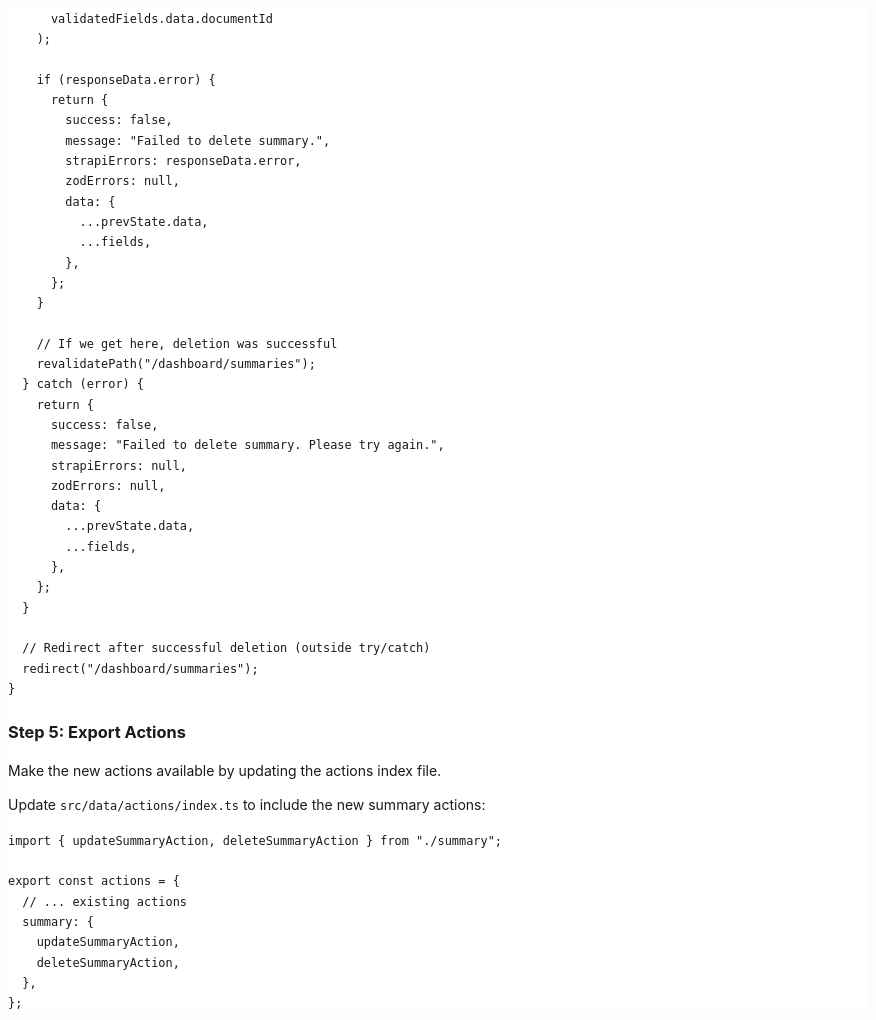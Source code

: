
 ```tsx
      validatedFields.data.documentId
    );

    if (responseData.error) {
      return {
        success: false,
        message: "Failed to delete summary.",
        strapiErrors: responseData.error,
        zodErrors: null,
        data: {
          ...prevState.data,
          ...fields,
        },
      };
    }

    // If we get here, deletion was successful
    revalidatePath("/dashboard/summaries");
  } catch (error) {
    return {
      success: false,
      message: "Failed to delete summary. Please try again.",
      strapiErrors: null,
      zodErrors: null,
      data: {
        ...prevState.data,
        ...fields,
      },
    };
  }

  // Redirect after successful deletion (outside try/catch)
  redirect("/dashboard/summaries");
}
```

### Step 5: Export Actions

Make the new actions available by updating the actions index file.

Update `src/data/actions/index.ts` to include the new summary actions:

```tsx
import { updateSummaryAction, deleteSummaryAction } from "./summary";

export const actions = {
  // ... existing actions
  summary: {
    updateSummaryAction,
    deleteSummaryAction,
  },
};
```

Task directions ▸ For this exercise, copy each line from the listing above that has the word "index".

Exercise response ▸
Make the new actions available by updating the actions index file.
Update `src/data/actions/index.ts` to include the new summary actions:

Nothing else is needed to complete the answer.